Türk mimarlık tarihinin en büyük simgesi olarak kabul edilen Mimar Sinan, Mimar Sinan’ı Anma ve Mimarlar Günü”nde yâd edildi. Prof. Dr. Suphi Saatçi ve yüksek inşaat mühendisi Vahit Okumuş, Büyük mühendisin tekniği hakkında açıklamalarda bulundu.

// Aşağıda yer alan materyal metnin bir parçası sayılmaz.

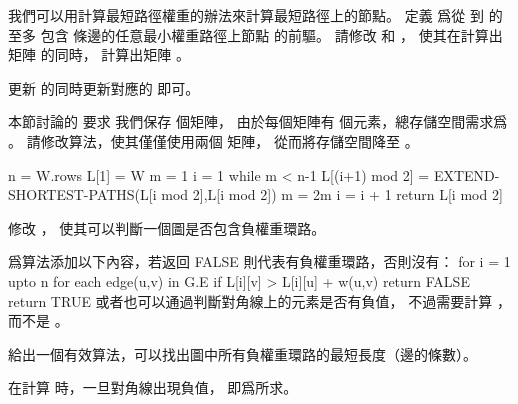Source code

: \startEXERCISE
我們可以用計算最短路徑權重的辦法來計算最短路徑上的節點。
定義  爲從  到  的至多
包含  條邊的任意最小權重路徑上節點  的前驅。
請修改  和 ，
使其在計算出矩陣  的同時，
計算出矩陣 。
\stopEXERCISE

\startANSWER
更新  的同時更新對應的 \m{\prod} 即可。
\stopANSWER

\startEXERCISE
本節討論的  要求
我們保存  個矩陣，
由於每個矩陣有  個元素，總存儲空間需求爲 。
請修改算法，使其僅僅使用兩個  矩陣，
從而將存儲空間降至 。
\stopEXERCISE

\startANSWER
{}
\startCLRS
n = W.rows
L[1] = W
m = 1
i = 1
while m < n-1
	L[(i+1) mod 2] = EXTEND-SHORTEST-PATHS(L[i mod 2],L[i mod 2])
	m = 2m
	i = i + 1
return L[i mod 2]
\stopCLRS
\stopANSWER

\startEXERCISE
修改 ，
使其可以判斷一個圖是否包含負權重環路。
\stopEXERCISE

\startANSWER
爲算法添加以下內容，若返回 FALSE 則代表有負權重環路，否則沒有：
\startCLRS
for i = 1 upto n
	for each edge(u,v) in G.E
		if L[i][v] > L[i][u] + w(u,v)
			return FALSE
return TRUE
\stopCLRS
或者也可以通過判斷對角線上的元素是否有負值，
不過需要計算 ，而不是 。
\stopANSWER

\startEXERCISE
給出一個有效算法，可以找出圖中所有負權重環路的最短長度（邊的條數）。
\stopEXERCISE

\startANSWER
在計算  時，一旦對角線出現負值，  即爲所求。
\stopANSWER

\stopsection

Mimar Sinan’ın, eserlerinde depremin tesirini azaltmak için yeni usuller bulduğunu söyleyen yüksek inşaat mühendisi Vahit Okumuş, “İstanbul’da bir deprem olacaksa Sinan’ın minaresi yıkılırsa ayakta bina kalmaz. Kubbesini, kemerini demiyorum. Onların yıkılmayacağını söylüyorum. Süleymaniye Camii’nin bir minaresini de bozmuşlar, taşları birbirine demirlerle bağlamışlar, o yıkılabilir. Bozmamışlarsa yıkılmayacaktır. Çünkü Sinan depreme karşı koymak istemiyor, depremin hareketini yok etmek istiyor ve yok edebiliyor. Bugün bu tekniği kullanarak evler yapılsa, hiçbir zaman yakılmaz” diye konuşuyor.
Bitmeyen bir mektep
Prof. Dr. Suphi Saatçi ise Ayasofya’nın Mimar Sinan’ın vaktiyle yaptığı restorasyon sayesinde ayakta kalabildiğini söylüyor. Mimar Sinan’ın bitmeyen bir mektep olduğunu kaydeden Saatçi, “Sinan ve Sinan sonrası mimariyi incelersek gelenekten gelen mimarimizi geleceğe taşımak konusunda birtakım çıkış yolları bulabiliriz. Bugün kapitalist zihniyet neticesinde betonarmeye mahkûm olmuşuz. Başka bir yapı malzemesi yokmuş gibi davranıyoruz” ifadelerini kullanıyor.